Oregon Governor Pines for Good Old Days

Cross posted at The Next Right

"In the meantime, [Governor Kulongoski] is gearing up for a discussion about making what could be some of the most difficult changes in state government in decades. It's making him sorely miss the 2007 session, when the state was flush with money and the banking crisis hadn't hit.

"'When you do not have enough revenue,' Kulongoski said, 'a lot of the fun leaves.'"
Harry Esteve, The Oregonian

So what is Governor Kulongoski (D) planning to reverse Oregon's third worst in the nation unemployment rate?

Apparently, nothing.

Instead of working on how to bring Oregon out of its deepening recession, Kulongoski is dreaming of ways to adjust to a worsening Oregon economy.

More revenue from property taxes, less spending on incarceration of criminals, maybe having the state appoint school superintendents and building the first state-owned casino (competing with tribally-owned casinos in the state).

Even Oregon Democrats are critical of Kulongoski's lack of action.
"[Kulongoski's] caution has prompted sharp criticism from his own party as well as Republicans. The gist is that Kulongoski has been holing up when he should be out on the stump. And they're wondering how, exactly, he plans to lead the state through a recession that has forced thousands out of their jobs and left gaping holes in the state budget.
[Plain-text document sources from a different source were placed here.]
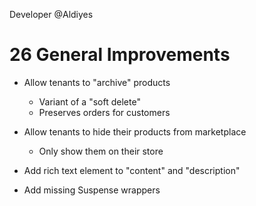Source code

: Developer @Aldiyes

# 26 General Improvements

- Allow tenants to "archive" products

  - Variant of a "soft delete"
  - Preserves orders for customers

- Allow tenants to hide their products from marketplace

  - Only show them on their store

- Add rich text element to "content" and "description"

- Add missing Suspense wrappers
"The answer appears to be: He's working on it. In his most extensive interview yet on the state's hard times, the governor told The Oregonian that he's waiting for the right time to put the spotlight on his proposals, which could include revotes on such game-changing initiatives as Measure 5, the property tax limit, and Measure 11, which set stiff minimum prison terms for violent felons."
. . .

"[Kulongoski] gave one example: What if, he said, Portland built a 2,000-room hotel adjacent to the Oregon Convention Center and on the bottom floor opened the first and only state-owned, full-service casino? 'Dedicate all the profits -- 100 percent -- to schools.'

"It would be a success, he said, but 'my staff hates the idea,' and he guesses Portland would never go for it. But a few more years of flat or feeble growth in the economy and resistance might soften, he said." [emphasis added]
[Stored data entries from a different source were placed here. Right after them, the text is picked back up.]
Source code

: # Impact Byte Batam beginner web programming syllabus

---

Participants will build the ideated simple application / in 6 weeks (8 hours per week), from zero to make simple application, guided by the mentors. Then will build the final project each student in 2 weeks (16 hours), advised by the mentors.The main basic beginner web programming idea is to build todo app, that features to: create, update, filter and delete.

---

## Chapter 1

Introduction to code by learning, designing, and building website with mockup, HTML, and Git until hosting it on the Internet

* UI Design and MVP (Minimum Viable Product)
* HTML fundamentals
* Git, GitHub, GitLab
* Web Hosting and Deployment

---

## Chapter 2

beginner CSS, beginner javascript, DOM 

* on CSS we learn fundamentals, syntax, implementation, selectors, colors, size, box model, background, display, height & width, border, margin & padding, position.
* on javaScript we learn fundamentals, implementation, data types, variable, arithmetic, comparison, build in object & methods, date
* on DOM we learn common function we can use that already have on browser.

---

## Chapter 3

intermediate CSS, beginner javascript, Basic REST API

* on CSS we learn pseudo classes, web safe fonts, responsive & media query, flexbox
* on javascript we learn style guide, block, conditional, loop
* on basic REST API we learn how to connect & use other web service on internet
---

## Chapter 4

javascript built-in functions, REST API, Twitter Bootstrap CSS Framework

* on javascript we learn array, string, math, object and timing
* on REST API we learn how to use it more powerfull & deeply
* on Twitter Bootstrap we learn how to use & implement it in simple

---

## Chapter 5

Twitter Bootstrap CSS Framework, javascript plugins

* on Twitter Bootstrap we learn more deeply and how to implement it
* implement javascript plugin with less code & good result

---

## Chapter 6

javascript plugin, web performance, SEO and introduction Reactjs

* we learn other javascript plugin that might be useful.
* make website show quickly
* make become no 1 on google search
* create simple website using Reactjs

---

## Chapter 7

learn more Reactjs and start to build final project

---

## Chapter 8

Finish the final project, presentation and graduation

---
A few more years? Oregon's Democratic governor wants a "reset" of state government in which the realities of a few more years of deepening recession will be accepted by the public and the growing numbers of unemployed.
"'This is not a lack of will on my part to want to take it on,' Kulongoski said. But the public hasn't come to grips yet with the financial havoc still to come if the recession digs even deeper, he said."
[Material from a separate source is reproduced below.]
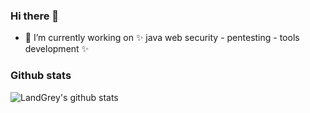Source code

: ### Hi there 👋

- 🔭 I’m currently working on ✨ java web security - pentesting - tools development ✨


### Github stats

![LandGrey's github stats](https://github-readme-stats.vercel.app/api?username=LandGrey&count_private=true&show_icons=true)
Governor Kulongoski's reset of state government is not aimed at promoting growth in Oregon's economy and employment. Instead it's a reset in which Oregon state government scrambles to increase funding sources all the while ignoring the economic hardship and unemployment its citizens are facing. No wonder Oregon has only two more states to pass to have the worst unemployment rate in the nation.